Emperor Charliss is spending his energies just shielding against the effects of the storms. The spells that have preserved him over his 150 year reign are failing. Before the storms, Charliss had maybe 20 years before his spells could no longer sustain him. Now, though, he has much less time.

Outlying provinces of the Empire have revolted. With no ability to build magical Portals, there is no way to get troops into position to subdue the rebels. There's also no way go get food quickly into the cities. People are rioting and Charliss' center cannot hold.

Uneasy is the head that wears the crown, dude.

Charliss declares Grand Duke Tremane nameless for  turning against the Empire; in his place, he names Baron Melles the new Heir.

Melles, in true Imperial style, immediately begins maneuvering and politicking and intriguing, seeking out enemies and allies and garnering power.


Back west in Hardorn, Princess Elspeth is leading a small troop of guards and her boyfriend to meet with Grand Duke Tremane. The former Heir to the Valdemaran throne is to be the Envoy to Hardorn. Her boyfriend will speak for some of the other Allies. The guards will, of course, be guards.

On the road to Shonar, now the de-facto capital of Hardorn, she finds surprising, growing support for Tremane. The Hardornens have heard of Tremane's fairness and his real concern for his adopted People. They're not calling him "King" yet, but there are mutters in that direction.

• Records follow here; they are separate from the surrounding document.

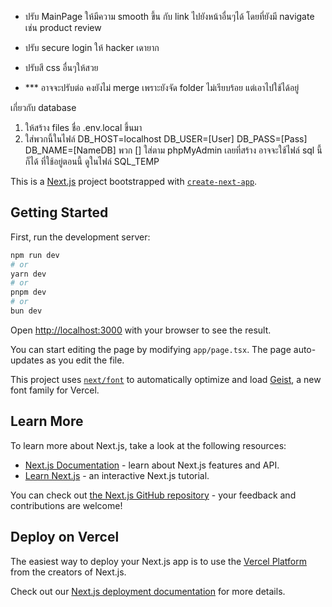 - ปรับ MainPage ให้มีความ smooth ขึ้น กับ link ไปยังหน้าอื่นๆได้ โดยที่ยังมี navigate เช่น product review
- ปรับ secure login ให้ hacker เดายาก
- ปรับสี css อื่นๆให้สวย

- *** อาจจะปรับต่อ คงยังไม่ merge เพราะยังจัด folder ไม่เรียบร้อย แต่เอาไปใช้ได้อยู่

เกี่ยวกับ database
1. ให้สร้าง files ชื่อ .env.local ขึ้นมา
2. ใส่พวกนี้ในไฟล์
DB_HOST=localhost
DB_USER=[User]
DB_PASS=[Pass]
DB_NAME=[NameDB]
พวก [] ใส่ตาม phpMyAdmin เลยที่สร้าง
อาจจะใช้ไฟล์ sql นี้ก็ได้ ที่ใช้อยู่ตอนนี้ ดูในไฟล์ SQL_TEMP

This is a [Next.js](https://nextjs.org) project bootstrapped with [`create-next-app`](https://nextjs.org/docs/app/api-reference/cli/create-next-app).

## Getting Started

First, run the development server:

```bash
npm run dev
# or
yarn dev
# or
pnpm dev
# or
bun dev
```

Open [http://localhost:3000](http://localhost:3000) with your browser to see the result.

You can start editing the page by modifying `app/page.tsx`. The page auto-updates as you edit the file.

This project uses [`next/font`](https://nextjs.org/docs/app/building-your-application/optimizing/fonts) to automatically optimize and load [Geist](https://vercel.com/font), a new font family for Vercel.

## Learn More

To learn more about Next.js, take a look at the following resources:

- [Next.js Documentation](https://nextjs.org/docs) - learn about Next.js features and API.
- [Learn Next.js](https://nextjs.org/learn) - an interactive Next.js tutorial.

You can check out [the Next.js GitHub repository](https://github.com/vercel/next.js) - your feedback and contributions are welcome!

## Deploy on Vercel

The easiest way to deploy your Next.js app is to use the [Vercel Platform](https://vercel.com/new?utm_medium=default-template&filter=next.js&utm_source=create-next-app&utm_campaign=create-next-app-readme) from the creators of Next.js.

Check out our [Next.js deployment documentation](https://nextjs.org/docs/app/building-your-application/deploying) for more details.
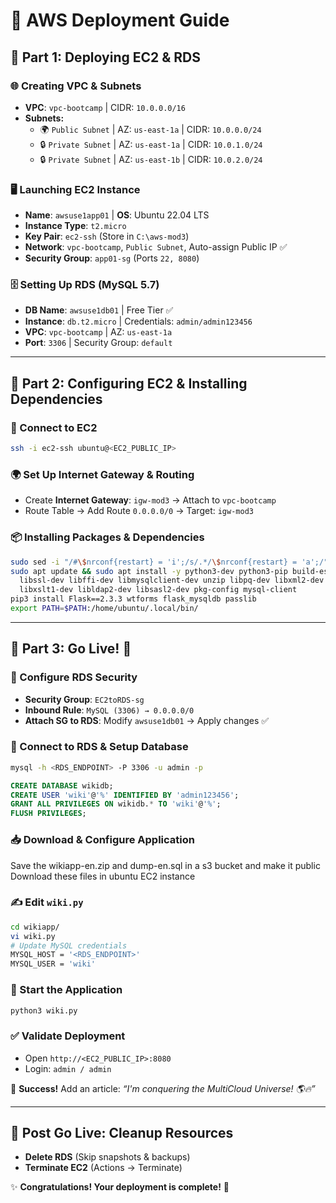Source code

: # 🚀 AWS Deployment Guide

## 📌 Part 1: Deploying EC2 & RDS

### 🌐 Creating VPC & Subnets
- **VPC**: `vpc-bootcamp` | CIDR: `10.0.0.0/16`
- **Subnets:**
  - 🌍 `Public Subnet` | AZ: `us-east-1a` | CIDR: `10.0.0.0/24`
  - 🔒 `Private Subnet` | AZ: `us-east-1a` | CIDR: `10.0.1.0/24`
  - 🔒 `Private Subnet` | AZ: `us-east-1b` | CIDR: `10.0.2.0/24`

### 🖥️ Launching EC2 Instance
- **Name**: `awsuse1app01` | **OS**: Ubuntu 22.04 LTS
- **Instance Type**: `t2.micro`
- **Key Pair**: `ec2-ssh` (Store in `C:\aws-mod3`)
- **Network**: `vpc-bootcamp`, `Public Subnet`, Auto-assign Public IP ✅
- **Security Group**: `app01-sg` (Ports `22, 8080`)

### 🗄️ Setting Up RDS (MySQL 5.7)
- **DB Name**: `awsuse1db01` | Free Tier ✅
- **Instance**: `db.t2.micro` | Credentials: `admin/admin123456`
- **VPC**: `vpc-bootcamp` | AZ: `us-east-1a`
- **Port**: `3306` | Security Group: `default`

---

## 📌 Part 2: Configuring EC2 & Installing Dependencies

### 🔗 Connect to EC2
```bash
ssh -i ec2-ssh ubuntu@<EC2_PUBLIC_IP>
```

### 🌍 Set Up Internet Gateway & Routing
- Create **Internet Gateway**: `igw-mod3` → Attach to `vpc-bootcamp`
- Route Table → Add Route `0.0.0.0/0` → Target: `igw-mod3`

### 📦 Installing Packages & Dependencies
```bash
sudo sed -i "/#\$nrconf{restart} = 'i';/s/.*/\$nrconf{restart} = 'a';/" /etc/needrestart/needrestart.conf
sudo apt update && sudo apt install -y python3-dev python3-pip build-essential \
  libssl-dev libffi-dev libmysqlclient-dev unzip libpq-dev libxml2-dev \
  libxslt1-dev libldap2-dev libsasl2-dev pkg-config mysql-client
pip3 install Flask==2.3.3 wtforms flask_mysqldb passlib
export PATH=$PATH:/home/ubuntu/.local/bin/
```

---

## 📌 Part 3: Go Live! 🚀

### 🔐 Configure RDS Security
- **Security Group**: `EC2toRDS-sg`
- **Inbound Rule**: `MySQL (3306) → 0.0.0.0/0`
- **Attach SG to RDS**: Modify `awsuse1db01` → Apply changes ✅

### 🔗 Connect to RDS & Setup Database
```bash
mysql -h <RDS_ENDPOINT> -P 3306 -u admin -p
```
```sql
CREATE DATABASE wikidb;
CREATE USER 'wiki'@'%' IDENTIFIED BY 'admin123456';
GRANT ALL PRIVILEGES ON wikidb.* TO 'wiki'@'%';
FLUSH PRIVILEGES;
```

### 📥 Download & Configure Application
Save the wikiapp-en.zip and dump-en.sql in a s3 bucket and make it public
Download these files in ubuntu EC2 instance

### ✍ Edit `wiki.py`
```bash
cd wikiapp/
vi wiki.py
# Update MySQL credentials
MYSQL_HOST = '<RDS_ENDPOINT>'
MYSQL_USER = 'wiki'
```

### 🚀 Start the Application
```bash
python3 wiki.py
```

### ✅ Validate Deployment
- Open `http://<EC2_PUBLIC_IP>:8080`
- Login: `admin / admin`

🎉 **Success!** Add an article:
_“I'm conquering the MultiCloud Universe! 🌎🔥”_

---

## 🛑 Post Go Live: Cleanup Resources
- **Delete RDS** (Skip snapshots & backups)
- **Terminate EC2** (Actions → Terminate)

✨ **Congratulations! Your deployment is complete!** 🚀


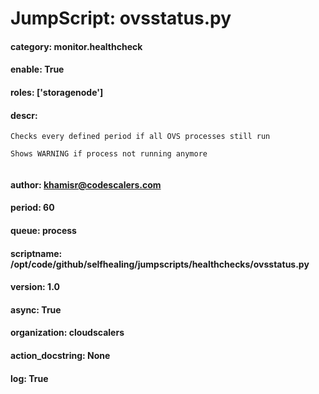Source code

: 
# JumpScript: ovsstatus.py
        
#### category: monitor.healthcheck
#### enable: True
#### roles: ['storagenode']
#### descr: 
```
Checks every defined period if all OVS processes still run

Shows WARNING if process not running anymore


```
#### author: khamisr@codescalers.com
#### period: 60
#### queue: process
#### scriptname: /opt/code/github/selfhealing/jumpscripts/healthchecks/ovsstatus.py
#### version: 1.0
#### async: True
#### organization: cloudscalers
#### action_docstring: None
#### log: True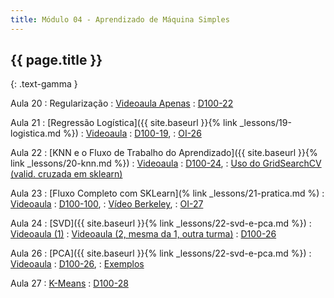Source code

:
 ```yaml
---
title: Módulo 04 - Aprendizado de Máquina Simples
---
```


## {{ page.title }}
{: .text-gamma }

Aula 20
: Regularização
: [Videoaula Apenas](https://www.youtube.com/playlist?list=PL4B0y0yqpKCIZMSeRFpXKohgQDEglZ3nU)
  : [D100-22](https://learningds.org/ch/16/ms_intro.html)

Aula 21
: [Regressão Logística]({{ site.baseurl }}{% link _lessons/19-logistica.md %})
: [Videoaula](https://www.youtube.com/watch?v=cFFpJ5scAhI&list=PL4B0y0yqpKCK9Fnt9M89uVmhHVqvOmN83)
  : [D100-19](https://learningds.org/ch/19/class_intro.html),
  : [OI-26](https://openintro-ims.netlify.app/inf-model-logistic.html)

Aula 22
: [KNN e o Fluxo de Trabalho do Aprendizado]({{ site.baseurl }}{% link _lessons/20-knn.md %})
: [Videoaula](https://www.youtube.com/watch?v=T1_OfmiD3I8&list=PL4B0y0yqpKCLCHYrDvTwG9wC-fqWRCIoG)
  : [D100-24](https://www.textbook.ds100.org/ch/24/classification_intro.html),
  : [Uso do GridSearchCV (valid. cruzada em sklearn)](https://www.youtube.com/watch?v=yAo87tvdZaM)

Aula 23
: [Fluxo Completo com SKLearn](% link _lessons/21-pratica.md %)
: [Videoaula]( https://www.youtube.com/playlist?list=PL4B0y0yqpKCLBgpTM9w8WeYk3VzvCS88g)
  : [D100-100](https://learningds.org/ch/16/ms_intro.html),
  : [Vídeo Berkeley](https://www.youtube.com/watch?v=lFzRiinHSzU&t=923s),
  : [OI-27](https://openintro-ims.netlify.app/inf-model-applications.html)

Aula 24
: [SVD]({{ site.baseurl }}{% link _lessons/22-svd-e-pca.md %})
: [Videoaula (1)](https://drive.google.com/file/d/1WPEiiDaff84TOOq7fMxIpTnnEJECtM9g/view?usp=sharing)
: [Videoaula (2, mesma da 1, outra turma)](https://drive.google.com/file/d/14AiVxb1qITCFp_sYX4omf_q_qzPXCs0X/view?usp=sharing)
  : [D100-26](https://www.textbook.ds100.org/ch/26/pca_intro.html)
  
Aula 26
: [PCA]({{ site.baseurl }}{% link _lessons/22-svd-e-pca.md %})
: [Videoaula](https://drive.google.com/file/d/19HOhsnXnrQ2Ry-OOLQzN90VcCs-725GN/view?usp=sharing)
  : [D100-26](https://www.textbook.ds100.org/ch/26/pca_intro.html),
  : [Exemplos](https://github.com/jakevdp/PythonDataScienceHandbook/blob/master/notebooks/05.09-Principal-Component-Analysis.ipynb)
  
Aula 27
: [K-Means](https://www.youtube.com/watch?v=WqMnQuC19Rg)
  : [D100-28](https://www.textbook.ds100.org/ch/28/clustering_intro.html)
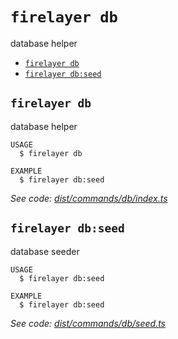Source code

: `firelayer db`
==============

database helper

* [`firelayer db`](#firelayer-db)
* [`firelayer db:seed`](#firelayer-dbseed)

## `firelayer db`

database helper

```
USAGE
  $ firelayer db

EXAMPLE
  $ firelayer db:seed
```

_See code: [dist/commands/db/index.ts](https://github.com/firelayer/firelayer/blob/v1.0.0-alpha.8/dist/commands/db/index.ts)_

## `firelayer db:seed`

database seeder

```
USAGE
  $ firelayer db:seed

EXAMPLE
  $ firelayer db:seed
```

_See code: [dist/commands/db/seed.ts](https://github.com/firelayer/firelayer/blob/v1.0.0-alpha.8/dist/commands/db/seed.ts)_
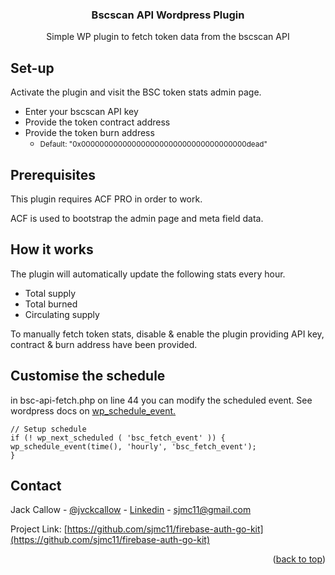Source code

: <div align="center">

<h3 align="center">Bscscan API Wordpress Plugin</h3>

  <p align="center">
    Simple WP plugin to fetch token data from the bscscan API
  </p>
</div>

## Set-up

Activate the plugin and visit the BSC token stats admin page.

- Enter your bscscan API key
- Provide the token contract address
- Provide the token burn address
    - <small>Default: "0x000000000000000000000000000000000000dead"</small>

## Prerequisites

This plugin requires ACF PRO in order to work.

ACF is used to bootstrap the admin page and meta field data.

## How it works

The plugin will automatically update the following stats every hour.

- Total supply
- Total burned
- Circulating supply

To manually fetch token stats, disable & enable the plugin providing API key, contract & burn address have been provided.

## Customise the schedule

in bsc-api-fetch.php on line 44 you can modify the scheduled event.
See wordpress docs on [wp_schedule_event.](https://developer.wordpress.org/reference/functions/wp_schedule_event/) 

```
// Setup schedule
if (! wp_next_scheduled ( 'bsc_fetch_event' )) {
wp_schedule_event(time(), 'hourly', 'bsc_fetch_event');
}
```

<!-- CONTACT -->
## Contact

Jack Callow - [@jvckcallow](https://twitter.com/jvckcallow) - [Linkedin](https://www.linkedin.com/in/jack-callow-11002b8a/) - sjmc11@gmail.com

Project Link: [https://github.com/sjmc11/firebase-auth-go-kit](https://github.com/sjmc11/firebase-auth-go-kit)

<p align="right">(<a href="#top">back to top</a>)</p>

Team Karal's numbers continue to swell over the course of the book. They started out with:

--Altra, a Firecat, a re-born Son of the Sun and representative of Karal's God.
--Florian, a horse-like Companion. Reincarnated Herald.
--Firesong, a Tayledras Healing Adept.
--An'desha, formerly possessed by the evil spirit of a near-immortal mage.
--Silverfox, the "healer" of the team.

They were joined shortly by:
--Lo'isha, a Shin'a'in scholar and shaman.
--Tarm, a Kyree (basically a calf-sized, intelligent wolf) scholar/historian.
--Lyam, Tarm's secretary, a Hertasi (your basic child-sized intelligent lizard).
--Sejanes, Grand Duke Tremane's  chief mage.
--Master Levy, a math/science/engineering teacher from Valdemar.

Lyam and Tarm have brought Need, the spirit of a priestess-warrior ensorcelled into a sword (and with us from Book 8 onward).

Near the end of the book, another five people join the team:

--the ghost of Vanyel, the Last Herald-Mage from books 4-6;
--the ghost of Yfandes, his Companion;
--the ghost of Tylendel/Stefan, his dead boyfriend/reborn boyfriend.


--Trevalen, the ghost of a Shin'a'in shaman who was killed several books ago, but now acts as the Avatar of his Goddess
--Dawnfire, the ghost of a Tayledras scout who was also killed several books ago, and who is also an Avatar of her Goddess.

With all these folks--and the little cameo from Tarma--we have cast members spanning the entire series' history and get to say goodbye to some of them.

No complaints, but the book ended just in time. I'm ready for something non-Valdemar after a months' worth of it in three thick books.

Friday, August 29, 2014

Valdemar 22: Mage Storms 2--Storm Rising (Mercedes Lackey)

Rating: 5
Year: 1995
Genre: Fantasy
Read again? yes.

Book the 22nd with 4 to go before I'm done with the Valdemar books I've compared to the Valdemar books Lackey has added in the last two days.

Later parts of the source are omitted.